## Prompt
Each line of the data has to be written out again exactly as shown.
*** Opening of Provided entries ***
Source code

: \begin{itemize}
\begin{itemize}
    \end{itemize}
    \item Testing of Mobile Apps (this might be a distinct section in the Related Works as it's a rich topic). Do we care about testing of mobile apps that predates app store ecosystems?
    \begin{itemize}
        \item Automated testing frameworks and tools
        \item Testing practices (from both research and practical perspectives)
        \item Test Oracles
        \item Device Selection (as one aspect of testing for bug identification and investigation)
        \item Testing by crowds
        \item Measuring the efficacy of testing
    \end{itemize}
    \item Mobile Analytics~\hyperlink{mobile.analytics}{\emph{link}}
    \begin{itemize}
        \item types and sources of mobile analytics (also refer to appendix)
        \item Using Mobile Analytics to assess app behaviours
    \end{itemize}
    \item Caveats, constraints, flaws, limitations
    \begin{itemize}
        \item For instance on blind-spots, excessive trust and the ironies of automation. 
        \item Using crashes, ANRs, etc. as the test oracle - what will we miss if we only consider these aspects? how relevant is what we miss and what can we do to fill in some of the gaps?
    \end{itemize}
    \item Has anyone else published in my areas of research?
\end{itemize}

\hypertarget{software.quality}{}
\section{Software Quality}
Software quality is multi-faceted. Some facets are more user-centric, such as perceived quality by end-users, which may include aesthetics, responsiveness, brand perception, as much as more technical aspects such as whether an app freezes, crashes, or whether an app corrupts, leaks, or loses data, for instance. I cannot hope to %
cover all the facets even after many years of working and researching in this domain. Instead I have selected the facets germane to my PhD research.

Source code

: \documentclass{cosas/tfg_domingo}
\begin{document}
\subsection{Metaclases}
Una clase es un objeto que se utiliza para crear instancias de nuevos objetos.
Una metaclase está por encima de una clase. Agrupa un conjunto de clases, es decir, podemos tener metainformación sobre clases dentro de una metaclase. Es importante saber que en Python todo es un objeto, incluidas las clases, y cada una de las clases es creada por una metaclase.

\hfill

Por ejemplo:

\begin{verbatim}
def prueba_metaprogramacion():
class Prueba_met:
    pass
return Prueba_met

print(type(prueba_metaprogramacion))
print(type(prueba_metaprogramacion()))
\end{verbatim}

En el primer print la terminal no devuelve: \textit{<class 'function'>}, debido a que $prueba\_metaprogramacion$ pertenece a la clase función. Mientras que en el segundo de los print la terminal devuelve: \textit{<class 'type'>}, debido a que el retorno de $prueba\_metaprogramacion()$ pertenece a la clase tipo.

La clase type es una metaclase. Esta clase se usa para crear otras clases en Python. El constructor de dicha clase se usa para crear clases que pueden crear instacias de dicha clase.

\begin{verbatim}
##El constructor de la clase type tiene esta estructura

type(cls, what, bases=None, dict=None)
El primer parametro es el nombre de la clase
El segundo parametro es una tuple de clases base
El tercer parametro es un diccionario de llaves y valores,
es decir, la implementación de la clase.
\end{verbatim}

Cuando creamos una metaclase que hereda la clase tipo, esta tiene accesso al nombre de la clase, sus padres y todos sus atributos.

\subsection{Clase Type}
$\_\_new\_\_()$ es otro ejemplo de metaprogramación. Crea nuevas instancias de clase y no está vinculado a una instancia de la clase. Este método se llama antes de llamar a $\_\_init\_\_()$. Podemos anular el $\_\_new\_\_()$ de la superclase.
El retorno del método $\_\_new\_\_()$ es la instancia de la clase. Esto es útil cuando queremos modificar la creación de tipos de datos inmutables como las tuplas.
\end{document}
*** Close of Provided entries ***
## Written solution
Source code

: \begin{itemize}
\begin{itemize}
    \end{itemize}
    \item Testing of Mobile Apps (this might be a distinct section in the Related Works as it's a rich topic). Do we care about testing of mobile apps that predates app store ecosystems?
    \begin{itemize}
        \item Automated testing frameworks and tools
        \item Testing practices (from both research and practical perspectives)
        \item Test Oracles
        \item Device Selection (as one aspect of testing for bug identification and investigation)
        \item Testing by crowds
        \item Measuring the efficacy of testing
    \end{itemize}
    \item Mobile Analytics~\hyperlink{mobile.analytics}{\emph{link}}
    \begin{itemize}
        \item types and sources of mobile analytics (also refer to appendix)
        \item Using Mobile Analytics to assess app behaviours
    \end{itemize}
    \item Caveats, constraints, flaws, limitations
    \begin{itemize}
        \item For instance on blind-spots, excessive trust and the ironies of automation. 
        \item Using crashes, ANRs, etc. as the test oracle - what will we miss if we only consider these aspects? how relevant is what we miss and what can we do to fill in some of the gaps?
    \end{itemize}
    \item Has anyone else published in my areas of research?
\end{itemize}

\hypertarget{software.quality}{}
\section{Software Quality}
Software quality is multi-faceted. Some facets are more user-centric, such as perceived quality by end-users, which may include aesthetics, responsiveness, brand perception, as much as more technical aspects such as whether an app freezes, crashes, or whether an app corrupts, leaks, or loses data, for instance. I cannot hope to %
cover all the facets even after many years of working and researching in this domain. Instead I have selected the facets germane to my PhD research.

Source code

: \documentclass{cosas/tfg_domingo}
\begin{document}
\subsection{Metaclases}
Una clase es un objeto que se utiliza para crear instancias de nuevos objetos.
Una metaclase está por encima de una clase. Agrupa un conjunto de clases, es decir, podemos tener metainformación sobre clases dentro de una metaclase. Es importante saber que en Python todo es un objeto, incluidas las clases, y cada una de las clases es creada por una metaclase.

\hfill

Por ejemplo:

\begin{verbatim}
def prueba_metaprogramacion():
class Prueba_met:
    pass
return Prueba_met

print(type(prueba_metaprogramacion))
print(type(prueba_metaprogramacion()))
\end{verbatim}

En el primer print la terminal no devuelve: \textit{<class 'function'>}, debido a que $prueba\_metaprogramacion$ pertenece a la clase función. Mientras que en el segundo de los print la terminal devuelve: \textit{<class 'type'>}, debido a que el retorno de $prueba\_metaprogramacion()$ pertenece a la clase tipo.

La clase type es una metaclase. Esta clase se usa para crear otras clases en Python. El constructor de dicha clase se usa para crear clases que pueden crear instacias de dicha clase.

\begin{verbatim}
##El constructor de la clase type tiene esta estructura

type(cls, what, bases=None, dict=None)
El primer parametro es el nombre de la clase
El segundo parametro es una tuple de clases base
El tercer parametro es un diccionario de llaves y valores,
es decir, la implementación de la clase.
\end{verbatim}

Cuando creamos una metaclase que hereda la clase tipo, esta tiene accesso al nombre de la clase, sus padres y todos sus atributos.

\subsection{Clase Type}
$\_\_new\_\_()$ es otro ejemplo de metaprogramación. Crea nuevas instancias de clase y no está vinculado a una instancia de la clase. Este método se llama antes de llamar a $\_\_init\_\_()$. Podemos anular el $\_\_new\_\_()$ de la superclase.
El retorno del método $\_\_new\_\_()$ es la instancia de la clase. Esto es útil cuando queremos modificar la creación de tipos de datos inmutables como las tuplas.
\end{document}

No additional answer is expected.